NOTE: The Federal Reserve created a funky fractional reserve banking system. They create money by lending to banks which then make multiple loans backed by the same dollar.

Some people think a steady rate of inflation is good. As such, the Feds gradually increase the money supply. This gradual increase in the monetary supply devalues the dollar in your pocket. A 2010 dollar has less purchasing power than a 1913 nickel. (The New American has a graph of inflation).

When the Federal Reserve was passed, a dollar bill was about as common as a hundred dollar bill is today.

Inflation works a little bit like a tax. The newly printed dollar is as good as the rest of the money in the system. The on the inside of the money creation system get quite wealthy.

Much of the concentration of wealth in our society is a direct result of the Federal Reserve.

A fractional reserve banking system also has the perverse effect of multiplying the debt in the nation.

The Federal Reserve was created by large banks.

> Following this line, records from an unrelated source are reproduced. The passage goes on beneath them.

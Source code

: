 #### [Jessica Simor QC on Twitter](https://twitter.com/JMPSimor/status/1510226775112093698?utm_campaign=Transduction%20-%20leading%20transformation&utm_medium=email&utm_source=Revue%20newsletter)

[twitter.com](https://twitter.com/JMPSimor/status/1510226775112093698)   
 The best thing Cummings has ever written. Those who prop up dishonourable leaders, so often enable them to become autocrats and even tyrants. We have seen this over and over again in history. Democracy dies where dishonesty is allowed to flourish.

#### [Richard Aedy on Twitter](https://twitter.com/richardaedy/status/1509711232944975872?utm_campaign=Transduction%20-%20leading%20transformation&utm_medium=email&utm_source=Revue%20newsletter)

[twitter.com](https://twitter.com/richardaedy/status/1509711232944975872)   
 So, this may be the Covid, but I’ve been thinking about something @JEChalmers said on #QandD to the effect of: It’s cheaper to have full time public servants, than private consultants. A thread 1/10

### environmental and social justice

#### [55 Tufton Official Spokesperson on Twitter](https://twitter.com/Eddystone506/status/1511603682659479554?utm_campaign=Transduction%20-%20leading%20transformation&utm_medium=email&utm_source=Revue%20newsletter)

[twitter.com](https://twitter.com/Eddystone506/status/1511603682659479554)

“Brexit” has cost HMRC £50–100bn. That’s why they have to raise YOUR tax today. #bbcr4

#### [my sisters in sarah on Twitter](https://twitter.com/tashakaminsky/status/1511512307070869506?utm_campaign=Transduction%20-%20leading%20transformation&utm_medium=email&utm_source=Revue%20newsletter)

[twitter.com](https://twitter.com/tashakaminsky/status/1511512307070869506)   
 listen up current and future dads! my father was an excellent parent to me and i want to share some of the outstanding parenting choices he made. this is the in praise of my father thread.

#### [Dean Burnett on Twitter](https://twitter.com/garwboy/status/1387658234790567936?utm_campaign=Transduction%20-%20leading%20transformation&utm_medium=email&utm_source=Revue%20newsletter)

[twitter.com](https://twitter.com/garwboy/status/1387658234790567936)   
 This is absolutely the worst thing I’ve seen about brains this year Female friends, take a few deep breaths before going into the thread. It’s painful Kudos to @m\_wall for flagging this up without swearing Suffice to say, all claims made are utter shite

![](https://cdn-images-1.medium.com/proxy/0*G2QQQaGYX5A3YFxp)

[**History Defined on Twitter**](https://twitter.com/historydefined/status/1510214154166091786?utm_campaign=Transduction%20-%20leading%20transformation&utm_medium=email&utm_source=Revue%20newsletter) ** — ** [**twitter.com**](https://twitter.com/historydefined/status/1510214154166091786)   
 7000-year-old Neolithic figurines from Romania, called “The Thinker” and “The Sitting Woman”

The Federal Reserve Act was written by a Senator Nelson Aldrich. His daughter married John D. Rockefeller and produced Nelson Aldrich Rockefeller who became vice president under Ford.

Folks of the Austrian School of Economics prefer the gold standard. The gold standard fixes the price of a currency to the precious metal gold and effectively caps the monetary supply.

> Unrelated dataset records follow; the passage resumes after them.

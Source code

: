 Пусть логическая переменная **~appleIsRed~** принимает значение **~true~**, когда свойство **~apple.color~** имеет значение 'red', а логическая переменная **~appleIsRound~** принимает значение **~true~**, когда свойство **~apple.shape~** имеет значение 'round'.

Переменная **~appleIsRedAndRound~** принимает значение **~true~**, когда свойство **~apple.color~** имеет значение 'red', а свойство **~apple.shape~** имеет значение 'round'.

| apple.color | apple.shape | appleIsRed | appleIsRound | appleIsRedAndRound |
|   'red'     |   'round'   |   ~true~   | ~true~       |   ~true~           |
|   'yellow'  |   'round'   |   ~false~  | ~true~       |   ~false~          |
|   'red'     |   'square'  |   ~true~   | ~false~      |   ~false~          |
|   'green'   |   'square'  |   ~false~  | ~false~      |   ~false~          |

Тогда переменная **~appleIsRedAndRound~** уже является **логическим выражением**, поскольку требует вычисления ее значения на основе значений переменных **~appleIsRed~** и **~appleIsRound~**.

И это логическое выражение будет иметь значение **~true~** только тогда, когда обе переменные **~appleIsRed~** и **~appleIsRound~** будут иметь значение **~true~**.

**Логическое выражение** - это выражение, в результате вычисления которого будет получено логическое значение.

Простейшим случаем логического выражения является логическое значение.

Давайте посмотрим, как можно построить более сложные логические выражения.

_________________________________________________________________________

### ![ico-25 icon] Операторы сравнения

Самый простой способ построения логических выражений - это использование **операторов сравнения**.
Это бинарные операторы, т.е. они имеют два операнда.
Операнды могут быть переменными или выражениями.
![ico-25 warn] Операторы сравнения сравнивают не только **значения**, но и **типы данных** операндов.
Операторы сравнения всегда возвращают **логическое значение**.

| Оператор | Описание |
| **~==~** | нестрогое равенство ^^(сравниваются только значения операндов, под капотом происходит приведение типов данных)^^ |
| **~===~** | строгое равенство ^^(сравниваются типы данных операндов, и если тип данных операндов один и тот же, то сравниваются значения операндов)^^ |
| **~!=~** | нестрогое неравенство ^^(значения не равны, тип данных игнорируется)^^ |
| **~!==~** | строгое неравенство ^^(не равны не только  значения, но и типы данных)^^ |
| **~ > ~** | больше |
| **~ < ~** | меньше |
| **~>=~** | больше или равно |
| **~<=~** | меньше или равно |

Back to the thesis of this post.

The economy at large is not a zero sum game. As people reinvest the gains from the intelligent use of their resources, they effectively create more resources and more wealth.

Money is simply a tool that facilitates trade. The ideal money supply is stable. This stability comes from caps on the money supply.

While it is possible to create prosperity through the re-investment of real resources, attempts to make money from money results in inflation (devaluation of the currency).

Now, here is the problem: Our financial education takes place in schools which are detached from real world economics. As such, our scholars are drawn into studying the vagaries of money at the cost of real world economics.

Our economists, banks and financial institutions have created a vacuous system that creates billions of dollars in paper profits by trading trillions of dollars in paper money and derivatives of paper money. This fake economy has grown to such an extent that it is systematically choking and destroying the real economy that produces wealth.

Schemes that try to create money from money result in inflation which has the same effect on the real economy as a tax.

A Note on Capitalism

I really hate the term "capitalism." The term came into widespread use with the translation of Marx's "Das Kapital" into English. The term capital refers to both physical resources in the real world and to the abstract representation of capital in the monetary system.

Money and real world resources are separate entities obeying different mathematical laws. One can produce wealth by reinvesting real resource. Money is a zero sum game. Games where people make money from money diminish society as a whole.